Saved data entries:
>>>
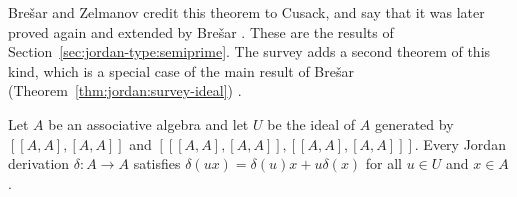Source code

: Brešar and Zelmanov credit this theorem to Cusack, and say that it was later
proved again and extended by Brešar \cite[p.~225]{BresarZelmanov2025}. These
are the results of Section~\ref{sec:jordan-type:semiprime}. The survey adds a
second theorem of this kind, which is a special case of the main result of
Brešar (Theorem~\ref{thm:jordan:survey-ideal})
\cite[p.~225]{BresarZelmanov2025}.

\begin{theorem}\label{thm:jordan:survey-ideal}
Let $A$ be an associative algebra and let $U$ be the ideal of $A$ generated by
$[[A,A],[A,A]]$ and $[[[A,A],[A,A]],[[A,A],[A,A]]]$. Every Jordan derivation $\delta\colon A\to A$
satisfies $\delta(ux)=\delta(u)x+u\delta(x)$ for all $u\in U$ and $x\in A$.
\end{theorem}
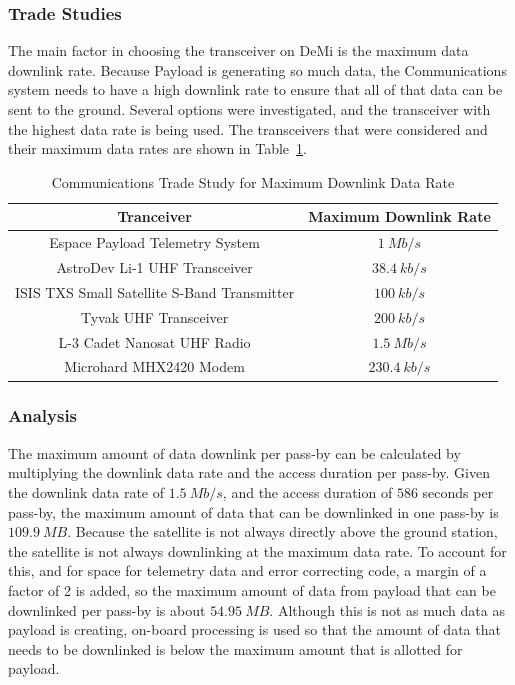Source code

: \documentclass[12pt]{article}
\begin{document}
\subsubsection{Trade Studies} \label{sec:communications-trade-studies}

The main factor in choosing the transceiver on DeMi is the maximum data downlink rate. Because Payload is generating so much data, the Communications system needs to have a high downlink rate to ensure that all of that data can be sent to the ground. Several options were investigated, and the transceiver with the highest data rate is being used. The transceivers that were considered and their maximum data rates are shown in Table~\ref{table:comm_transceivers}.

\begin{table}[ht]
\caption{Communications Trade Study for Maximum Downlink Data Rate}
\begin{center}
    \begin{tabular}{| c | c |} \hline
    	\textbf{Tranceiver} & \textbf{Maximum Downlink Rate} \\ \hline \hline
Espace Payload Telemetry System & $1\ Mb/s$ \\
AstroDev Li-1 UHF Transceiver & $38.4\ kb/s$ \\
ISIS TXS Small Satellite  S-Band Transmitter & $100\ kb/s$ \\
Tyvak UHF Transceiver & $200\ kb/s$ \\
L-3 Cadet Nanosat UHF Radio & $1.5\ Mb/s$ \\
Microhard MHX2420 Modem & $230.4\ kb/s$ \\ \hline 
    \end{tabular}\label{table:comm_transceivers}
\end{center}
\end{table}

			\subsubsection{Analysis}

The maximum amount of data downlink per pass-by can be calculated by multiplying the downlink data rate and the access duration per pass-by. Given the downlink data rate of $1.5\ Mb/s$, and the access duration of $586$ seconds per pass-by, the maximum amount of data that can be downlinked in one pass-by is $109.9\ MB$. Because the satellite is not always directly above the ground station, the satellite is not always downlinking at the maximum data rate. To account for this, and for space for telemetry data and error correcting code, a margin of a factor of 2 is added, so the maximum amount of data from payload that can be downlinked per pass-by is about $54.95\ MB$. Although this is not as much data as payload is creating, on-board processing is used so that the amount of data that needs to be downlinked is below the maximum amount that is allotted for payload.
\end{document}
<<<
The lines you return should be those above that contain the word "survey", every one of them.

EXERCISE RESULT:
are the results of Section~\ref{sec:jordan-type:semiprime}. The survey adds a
Brešar (Theorem~\ref{thm:jordan:survey-ideal})
\begin{theorem}\label{thm:jordan:survey-ideal}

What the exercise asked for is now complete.